By Jody Record, Campus Journal Editor
January 24, 2007

Don Troop with mini ozone sensor
© Kristi Donahue, EOS, Don Troop with mini ozone sensor

In 1980, when the Bayh-Dole Act was passed, UNH joined other universities around the country in gaining title to intellectual property rights for research outcomes funded with federal money.

The law said universities, and other qualifying groups, could keep those rights but they had a responsibility to commercialize them for the public good and make sure they didn’t “sit on the shelf.”

The Office for Research Partnerships and Commercialization does just that.

How? By helping faculty and staff members turn their ideas and creations--their intellectual property--into marketable products through such measures as patents, which protect things; copyrights, which protect the expression of ideas, and trademarks.

“UNH faculty, staff and students all have intellectual property rights. Our job is to help identify relative work and to help protect and persevere those rights,” says ORPC licensing manager Maria Emanuel.

Several UNH inventors have developed technologies that are available for licensing, including Project 54, the “smart” police car technology that allows officers to, among other things, turn on their lights, sirens, radars, video cameras and radios with voice commands. Other innovations include a method for identifying fast-growing fish and an apparatus and method for delivering radiation treatment more precisely to tumors, thus minimizing damage to surrounding tissue.

“There is a lot of research and development going on here. Someone might come up with the technology but not know how to take it to the next step; how to move their idea forward without losing their rights to it,” says Emanuel. “A company might say, ‘thanks for telling us about this but we’re not interested’ and then take the idea and run with it.”

Emanuel hopes that increased awareness of intellectual property rights will prevent that from happening.

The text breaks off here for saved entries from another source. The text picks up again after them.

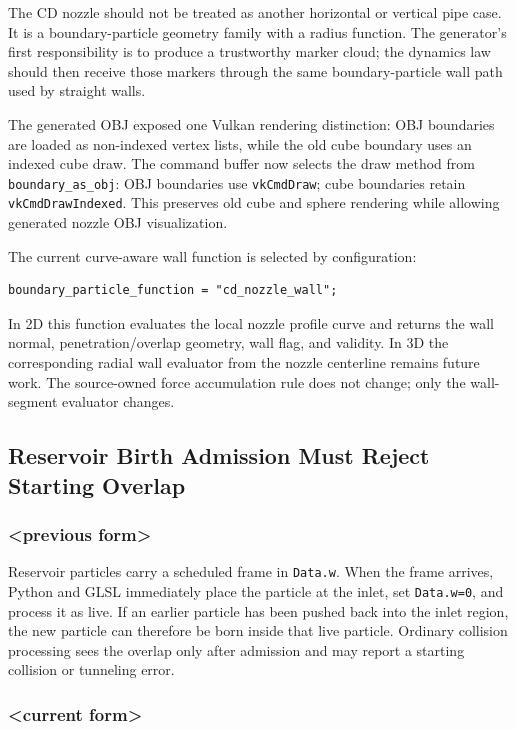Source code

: The CD nozzle should not be treated as another horizontal or vertical pipe
case.  It is a boundary-particle geometry family with a radius function.  The
generator's first responsibility is to produce a trustworthy marker cloud; the
dynamics law should then receive those markers through the same
boundary-particle wall path used by straight walls.

The generated OBJ exposed one Vulkan rendering distinction: OBJ boundaries
are loaded as non-indexed vertex lists, while the old cube boundary uses an
indexed cube draw.  The command buffer now selects the draw method from
\texttt{boundary\_as\_obj}: OBJ boundaries use \texttt{vkCmdDraw}; cube
boundaries retain \texttt{vkCmdDrawIndexed}.  This preserves old cube and
sphere rendering while allowing generated nozzle OBJ visualization.

The current curve-aware wall function is selected by configuration:
\begin{verbatim}
boundary_particle_function = "cd_nozzle_wall";
\end{verbatim}
In 2D this function evaluates the local nozzle profile curve and returns the
wall normal, penetration/overlap geometry, wall flag, and validity.  In 3D the
corresponding radial wall evaluator from the nozzle centerline remains future
work.  The source-owned force accumulation rule does not change; only the
wall-segment evaluator changes.

\subsection{Reservoir Birth Admission Must Reject Starting Overlap}

\subsubsection{<previous form>}

Reservoir particles carry a scheduled frame in \texttt{Data.w}.  When the
frame arrives, Python and GLSL immediately place the particle at the inlet,
set \texttt{Data.w=0}, and process it as live.  If an earlier particle has
been pushed back into the inlet region, the new particle can therefore be born
inside that live particle.  Ordinary collision processing sees the overlap
only after admission and may report a starting collision or tunneling error.

\subsubsection{<current form>}

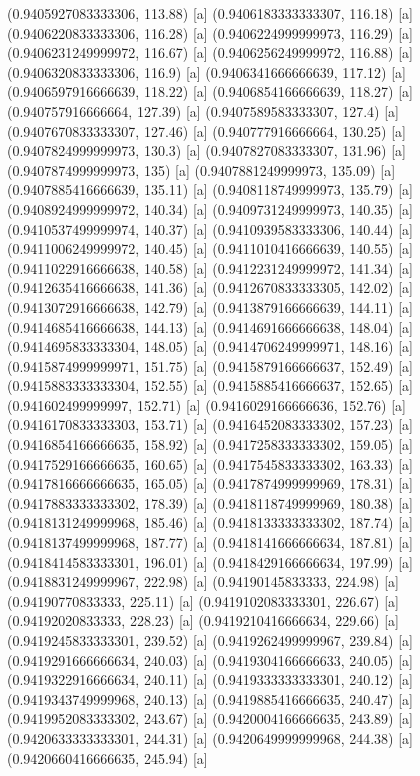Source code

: {{{(0.9405927083333306, 113.88) [a] 
(0.9406183333333307, 116.18) [a] 
(0.9406220833333306, 116.28) [a] 
(0.9406224999999973, 116.29) [a] 
(0.9406231249999972, 116.67) [a] 
(0.9406256249999972, 116.88) [a] 
(0.9406320833333306, 116.9) [a] 
(0.9406341666666639, 117.12) [a] 
(0.9406597916666639, 118.22) [a] 
(0.9406854166666639, 118.27) [a] 
(0.940757916666664, 127.39) [a] 
(0.9407589583333307, 127.4) [a] 
(0.9407670833333307, 127.46) [a] 
(0.940777916666664, 130.25) [a] 
(0.9407824999999973, 130.3) [a] 
(0.9407827083333307, 131.96) [a] 
(0.9407874999999973, 135) [a] 
(0.9407881249999973, 135.09) [a] 
(0.9407885416666639, 135.11) [a] 
(0.9408118749999973, 135.79) [a] 
(0.9408924999999972, 140.34) [a] 
(0.9409731249999973, 140.35) [a] 
(0.9410537499999974, 140.37) [a] 
(0.9410939583333306, 140.44) [a] 
(0.9411006249999972, 140.45) [a] 
(0.9411010416666639, 140.55) [a] 
(0.9411022916666638, 140.58) [a] 
(0.9412231249999972, 141.34) [a] 
(0.9412635416666638, 141.36) [a] 
(0.9412670833333305, 142.02) [a] 
(0.9413072916666638, 142.79) [a] 
(0.9413879166666639, 144.11) [a] 
(0.9414685416666638, 144.13) [a] 
(0.9414691666666638, 148.04) [a] 
(0.9414695833333304, 148.05) [a] 
(0.9414706249999971, 148.16) [a] 
(0.9415874999999971, 151.75) [a] 
(0.9415879166666637, 152.49) [a] 
(0.9415883333333304, 152.55) [a] 
(0.9415885416666637, 152.65) [a] 
(0.941602499999997, 152.71) [a] 
(0.9416029166666636, 152.76) [a] 
(0.9416170833333303, 153.71) [a] 
(0.9416452083333302, 157.23) [a] 
(0.9416854166666635, 158.92) [a] 
(0.9417258333333302, 159.05) [a] 
(0.9417529166666635, 160.65) [a] 
(0.9417545833333302, 163.33) [a] 
(0.9417816666666635, 165.05) [a] 
(0.9417874999999969, 178.31) [a] 
(0.9417883333333302, 178.39) [a] 
(0.9418118749999969, 180.38) [a] 
(0.9418131249999968, 185.46) [a] 
(0.9418133333333302, 187.74) [a] 
(0.9418137499999968, 187.77) [a] 
(0.9418141666666634, 187.81) [a] 
(0.9418414583333301, 196.01) [a] 
(0.9418429166666634, 197.99) [a] 
(0.9418831249999967, 222.98) [a] 
(0.94190145833333, 224.98) [a] 
(0.94190770833333, 225.11) [a] 
(0.9419102083333301, 226.67) [a] 
(0.94192020833333, 228.23) [a] 
(0.9419210416666634, 229.66) [a] 
(0.9419245833333301, 239.52) [a] 
(0.9419262499999967, 239.84) [a] 
(0.9419291666666634, 240.03) [a] 
(0.9419304166666633, 240.05) [a] 
(0.9419322916666634, 240.11) [a] 
(0.9419333333333301, 240.12) [a] 
(0.9419343749999968, 240.13) [a] 
(0.9419885416666635, 240.47) [a] 
(0.9419952083333302, 243.67) [a] 
(0.9420004166666635, 243.89) [a] 
(0.9420633333333301, 244.31) [a] 
(0.9420649999999968, 244.38) [a] 
(0.9420660416666635, 245.94) [a] 
}}}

ORPC’s role is to help inventors assess whether their ideas are both patentable and marketable and if so, determine which is the best licensing partner: an existing company interested in adding the new technology to its product line, or perhaps a spin-out company started by the UNH inventor.

Emanuel cites Troop Instrumentation LLC as an example.

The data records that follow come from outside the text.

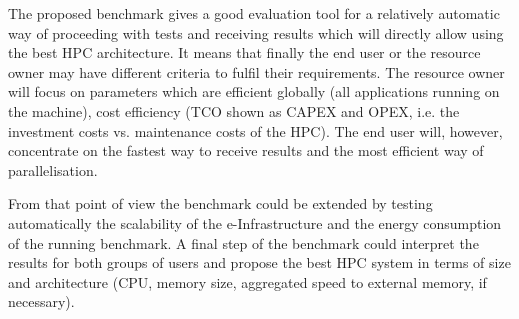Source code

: The proposed benchmark gives a good evaluation tool for a relatively automatic way of proceeding with tests and receiving results which will directly allow using the best HPC architecture.  It means that finally the end user or the resource owner may have different criteria to fulfil their requirements. The resource owner will focus on parameters which are efficient globally (all applications running on the machine), cost efficiency (TCO shown as CAPEX and OPEX, i.e. the investment costs vs. maintenance costs of the HPC). The end user will, however, concentrate on the fastest way to receive results and the most efficient way of parallelisation.

From that point of view the benchmark could be extended by testing automatically
the scalability of the e-Infrastructure and the energy consumption of the running benchmark. A final step of the benchmark could interpret the results for both groups of users and propose the best HPC system in terms of size and architecture (CPU, memory size, aggregated speed to external memory, if necessary).
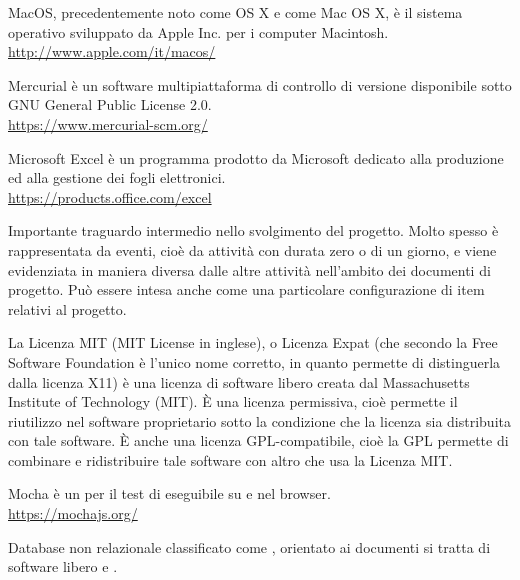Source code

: MacOS, precedentemente noto come OS X e come Mac OS X, è il sistema operativo sviluppato da Apple Inc. per i computer Macintosh.\\
\url{http://www.apple.com/it/macos/}

Mercurial è un software multipiattaforma di controllo di versione disponibile sotto GNU General Public License 2.0.\\
\url{https://www.mercurial-scm.org/}

Microsoft Excel è un programma prodotto da Microsoft dedicato alla produzione ed alla gestione dei fogli elettronici.\\
\url{https://products.office.com/excel}

Importante traguardo intermedio nello svolgimento del progetto. Molto spesso è rappresentata da eventi, cioè da attività con durata zero o di un giorno, e viene evidenziata in maniera diversa dalle altre attività nell'ambito dei documenti di progetto. Può essere intesa anche come una particolare configurazione di item relativi al progetto.

La Licenza MIT (MIT License in inglese), o Licenza Expat (che secondo la Free Software Foundation è l'unico nome corretto, in quanto permette di distinguerla dalla licenza X11) è una licenza di software libero creata dal Massachusetts Institute of Technology (MIT). \`{E} una licenza permissiva, cioè permette il riutilizzo nel software proprietario sotto la condizione che la licenza sia distribuita con tale software. \`{E} anche una licenza GPL-compatibile, cioè la GPL permette di combinare e ridistribuire tale software con altro che usa la Licenza MIT.

Mocha è un  per il test di  eseguibile su  e nel browser.\\
\url{https://mochajs.org/}

Database non relazionale classificato come , orientato ai documenti si tratta di software libero e .
\clearpage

In his work as a research project engineer in the Climate Change Research Center, Donald Troop came up with a mini ozone sensor, used to gather air quality data. He has since launched Troop Instrumentation to manufacture and distribute air pollution and climate monitoring and controlling devices. He has licensed the technology for the Mini-O3 Sensor and expects to license more devices he’s developing at UNH.

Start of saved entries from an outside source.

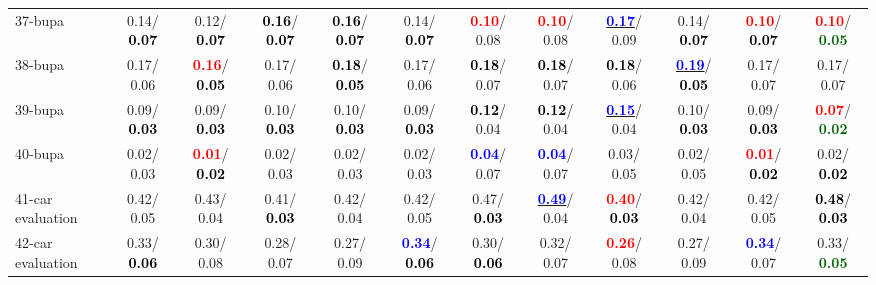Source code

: \begin{table}[h]
\begin{center}
{\begin{tabular}{lc|c|c|c|c|c|c|c|c|c|c}
37-bupa &   0.14/\textcolor{black}{\textbf{  0.07}} &   0.12/\textcolor{black}{\textbf{  0.07}} & \textcolor{black}{\textbf{  0.16}}/\textcolor{black}{\textbf{  0.07}} & \textcolor{black}{\textbf{  0.16}}/\textcolor{black}{\textbf{  0.07}} &   0.14/\textcolor{black}{\textbf{  0.07}} & \textcolor{red}{\textbf{  0.10}}/  0.08 & \textcolor{red}{\textbf{  0.10}}/  0.08 & \underline{\textcolor{blue}{\textbf{  0.17}}}/  0.09 &   0.14/\textcolor{black}{\textbf{  0.07}} & \textcolor{red}{\textbf{  0.10}}/\textcolor{black}{\textbf{  0.07}} & \textcolor{red}{\textbf{  0.10}}/\textcolor{darkgreen}{\textbf{  0.05}} \\
38-bupa &   0.17/  0.06 & \textcolor{red}{\textbf{  0.16}}/\textcolor{black}{\textbf{  0.05}} &   0.17/  0.06 & \textcolor{black}{\textbf{  0.18}}/\textcolor{black}{\textbf{  0.05}} &   0.17/  0.06 & \textcolor{black}{\textbf{  0.18}}/  0.07 & \textcolor{black}{\textbf{  0.18}}/  0.07 & \textcolor{black}{\textbf{  0.18}}/  0.06 & \underline{\textcolor{blue}{\textbf{  0.19}}}/\textcolor{black}{\textbf{  0.05}} &   0.17/  0.07 &   0.17/  0.07 \\
39-bupa &   0.09/\textcolor{black}{\textbf{  0.03}} &   0.09/\textcolor{black}{\textbf{  0.03}} &   0.10/\textcolor{black}{\textbf{  0.03}} &   0.10/\textcolor{black}{\textbf{  0.03}} &   0.09/\textcolor{black}{\textbf{  0.03}} & \textcolor{black}{\textbf{  0.12}}/  0.04 & \textcolor{black}{\textbf{  0.12}}/  0.04 & \underline{\textcolor{blue}{\textbf{  0.15}}}/  0.04 &   0.10/\textcolor{black}{\textbf{  0.03}} &   0.09/\textcolor{black}{\textbf{  0.03}} & \textcolor{red}{\textbf{  0.07}}/\textcolor{darkgreen}{\textbf{  0.02}} \\ \hline
40-bupa &   0.02/  0.03 & \textcolor{red}{\textbf{  0.01}}/\textcolor{black}{\textbf{  0.02}} &   0.02/  0.03 &   0.02/  0.03 &   0.02/  0.03 & \textcolor{blue}{\textbf{  0.04}}/  0.07 & \textcolor{blue}{\textbf{  0.04}}/  0.07 &   0.03/  0.05 &   0.02/  0.05 & \textcolor{red}{\textbf{  0.01}}/\textcolor{black}{\textbf{  0.02}} &   0.02/\textcolor{black}{\textbf{  0.02}} \\
41-car evaluation &   0.42/  0.05 &   0.43/  0.04 &   0.41/\textcolor{black}{\textbf{  0.03}} &   0.42/  0.04 &   0.42/  0.05 &   0.47/\textcolor{black}{\textbf{  0.03}} & \underline{\textcolor{blue}{\textbf{  0.49}}}/  0.04 & \textcolor{red}{\textbf{  0.40}}/\textcolor{black}{\textbf{  0.03}} &   0.42/  0.04 &   0.42/  0.05 & \textcolor{black}{\textbf{  0.48}}/\textcolor{black}{\textbf{  0.03}} \\
42-car evaluation &   0.33/\textcolor{black}{\textbf{  0.06}} &   0.30/  0.08 &   0.28/  0.07 &   0.27/  0.09 & \textcolor{blue}{\textbf{  0.34}}/\textcolor{black}{\textbf{  0.06}} &   0.30/\textcolor{black}{\textbf{  0.06}} &   0.32/  0.07 & \textcolor{red}{\textbf{  0.26}}/  0.08 &   0.27/  0.09 & \textcolor{blue}{\textbf{  0.34}}/  0.07 &   0.33/\textcolor{darkgreen}{\textbf{  0.05}} \\

\end{tabular}}
\end{center}
\end{table}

When UNH licenses a technology, it charges royalty fees, and distributes 30 percent to the inventor, 30 percent to the college or department and 30 percent to the Vice President for Research office, bringing money into the research programs. Ten percent of the royalty fee is paid to ORPC, and a portion of that goes toward such costs as patent expenses, which Emanuel says run in the ``tens of thousands.” The average cost of a patent is $15,000.

“It can be a little daunting for the inventor,” Emanuel says, adding UNH pays the upfront costs but looks to be reimbursed in the licensing process. “We want them to know what we can provide. A busy researcher might not take the time to understand what they have to lose—or gain.”

In November, revisions to the 1990 intellectual property policy were ratified, including such critical topics as student rights relating to IP and the commercialization of university-owned IP. The policy is posted at www.orpc.unh.edu/uipp.html.